Work order: Your response should be every line from the entries that includes the string "subsection".

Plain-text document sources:
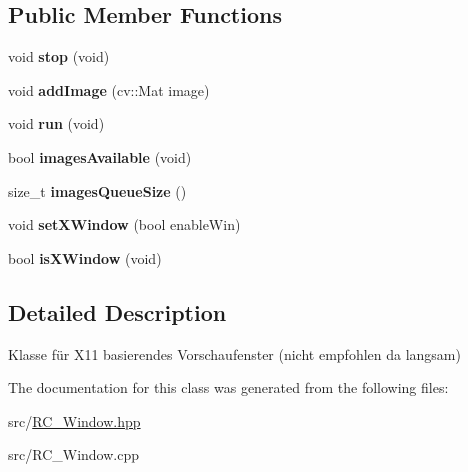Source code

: \subsection*{Public Member Functions}
\begin{DoxyCompactItemize}
\item 
\hypertarget{classrc_1_1Window_a115530da5a987d8c241b0febc3cddc8f}{void {\bfseries stop} (void)}\label{classrc_1_1Window_a115530da5a987d8c241b0febc3cddc8f}

\item 
\hypertarget{classrc_1_1Window_a922ff36f569afe178403740df2e24604}{void {\bfseries add\+Image} (cv\+::\+Mat image)}\label{classrc_1_1Window_a922ff36f569afe178403740df2e24604}

\item 
\hypertarget{classrc_1_1Window_a15681842c7ce0ee6b9201cfa973d2ac1}{void {\bfseries run} (void)}\label{classrc_1_1Window_a15681842c7ce0ee6b9201cfa973d2ac1}

\item 
\hypertarget{classrc_1_1Window_a7cb65cbb3741a7711631f66c46c7b039}{bool {\bfseries images\+Available} (void)}\label{classrc_1_1Window_a7cb65cbb3741a7711631f66c46c7b039}

\item 
\hypertarget{classrc_1_1Window_a3c221423c38f30757d042b2621f22894}{size\+\_\+t {\bfseries images\+Queue\+Size} ()}\label{classrc_1_1Window_a3c221423c38f30757d042b2621f22894}

\item 
\hypertarget{classrc_1_1Window_a6acba37a50975d7315818d1a9722c7dc}{void {\bfseries set\+X\+Window} (bool enable\+Win)}\label{classrc_1_1Window_a6acba37a50975d7315818d1a9722c7dc}

\item 
\hypertarget{classrc_1_1Window_abd9877b14cf84b02e7c6ea54c23bc082}{bool {\bfseries is\+X\+Window} (void)}\label{classrc_1_1Window_abd9877b14cf84b02e7c6ea54c23bc082}

\end{DoxyCompactItemize}


\subsection{Detailed Description}
Klasse für X11 basierendes Vorschaufenster (nicht empfohlen da langsam) 

The documentation for this class was generated from the following files\+:\begin{DoxyCompactItemize}
\item 
src/\hyperlink{RC__Window_8hpp}{R\+C\+\_\+\+Window.\+hpp}\item 
src/R\+C\+\_\+\+Window.\+cpp\end{DoxyCompactItemize}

Exercise response:
: \subsection*{Public Member Functions}
\subsection{Detailed Description}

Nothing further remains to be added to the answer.